Social odor recognition: a novel behavioral model for cognitive dysfunction in Parkinson's disease.

BACKGROUND

Parkinson's disease (PD) is a progressive neurodegenerative condition characterized by an increasing loss of dopaminergic neurons resulting in motor dysfunction. However, cognitive impairments in PD patients are a common clinical feature that has gained increased attention.

OBJECTIVE

The purpose of the current study was to evaluate the effects of an MPTP-induced dopaminergic lesion in mice on social odor recognition (SOR) memory.

METHODS

Mice were acutely treated with MPTP and evaluated for memory impairments in the SOR assay and characterized using biochemical and immunohistochemical methods approximately 2 weeks later.

RESULTS

Here we demonstrate that SOR memory is sensitive to MPTP treatment and that it correlates with multiple measures of nigrostriatal integrity.
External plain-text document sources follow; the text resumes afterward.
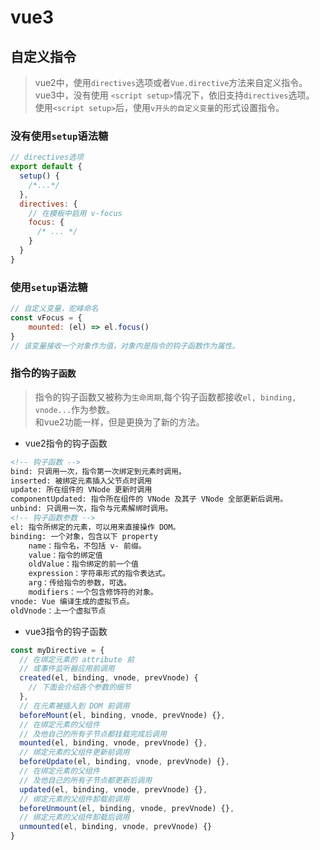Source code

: # vue3
## 自定义指令
> vue2中，使用`directives`选项或者`Vue.directive`方法来自定义指令。  
> vue3中，没有使用 `<script setup>`情况下，依旧支持`directives`选项。  
> 使用`<script setup>`后，使用`v开头的自定义变量`的形式设置指令。  
### 没有使用`setup`语法糖
```js
// directives选项
export default {
  setup() {
    /*...*/
  },
  directives: {
    // 在模板中启用 v-focus
    focus: {
      /* ... */
    }
  }
}
```

### 使用`setup`语法糖
```js
// 自定义变量，驼峰命名
const vFocus = {
	mounted: (el) => el.focus()
}
// 该变量接收一个对象作为值，对象内是指令的钩子函数作为属性。
```
### 指令的`钩子函数`
> 指令的钩子函数又被称为`生命周期`,每个钩子函数都接收`el, binding, vnode...`作为参数。   
> 和vue2功能一样，但是更换为了新的方法。
- vue2指令的钩子函数
```html
<!-- 钩子函数 -->
bind: 只调用一次，指令第一次绑定到元素时调用。
inserted: 被绑定元素插入父节点时调用
update: 所在组件的 VNode 更新时调用
componentUpdated: 指令所在组件的 VNode 及其子 VNode 全部更新后调用。
unbind: 只调用一次，指令与元素解绑时调用。
<!-- 钩子函数参数 -->
el: 指令所绑定的元素，可以用来直接操作 DOM。
binding: 一个对象，包含以下 property
	name：指令名，不包括 v- 前缀。
	value：指令的绑定值
	oldValue：指令绑定的前一个值
	expression：字符串形式的指令表达式。
	arg：传给指令的参数，可选。
	modifiers：一个包含修饰符的对象。
vnode: Vue 编译生成的虚拟节点。
oldVnode：上一个虚拟节点
```

- vue3指令的钩子函数
```js
const myDirective = {
  // 在绑定元素的 attribute 前
  // 或事件监听器应用前调用
  created(el, binding, vnode, prevVnode) {
    // 下面会介绍各个参数的细节
  },
  // 在元素被插入到 DOM 前调用
  beforeMount(el, binding, vnode, prevVnode) {},
  // 在绑定元素的父组件
  // 及他自己的所有子节点都挂载完成后调用
  mounted(el, binding, vnode, prevVnode) {},
  // 绑定元素的父组件更新前调用
  beforeUpdate(el, binding, vnode, prevVnode) {},
  // 在绑定元素的父组件
  // 及他自己的所有子节点都更新后调用
  updated(el, binding, vnode, prevVnode) {},
  // 绑定元素的父组件卸载前调用
  beforeUnmount(el, binding, vnode, prevVnode) {},
  // 绑定元素的父组件卸载后调用
  unmounted(el, binding, vnode, prevVnode) {}
}
```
MPTP treatment of C57BL/6N mice produced a profound decrease in dopamine levels, dopamine transporter binding and tyrosine hydroxylase immunoreactivity in the striatum. These impairments in stratial dopaminergic function were blocked by pretreatment with the MAO-B inhibitor deprenyl. Changes in the dopaminergic system parallel those observed in SOR with MPTP treatment impairing recognition memory in the absence of a deficit in odor discrimination during learning. Deprenyl pretreatment blocked the MPTP-induced impairment of SOR memory.

CONCLUSION

The use of the SOR memory model may provide a preclinical method for evaluating cognitive therapies for PD.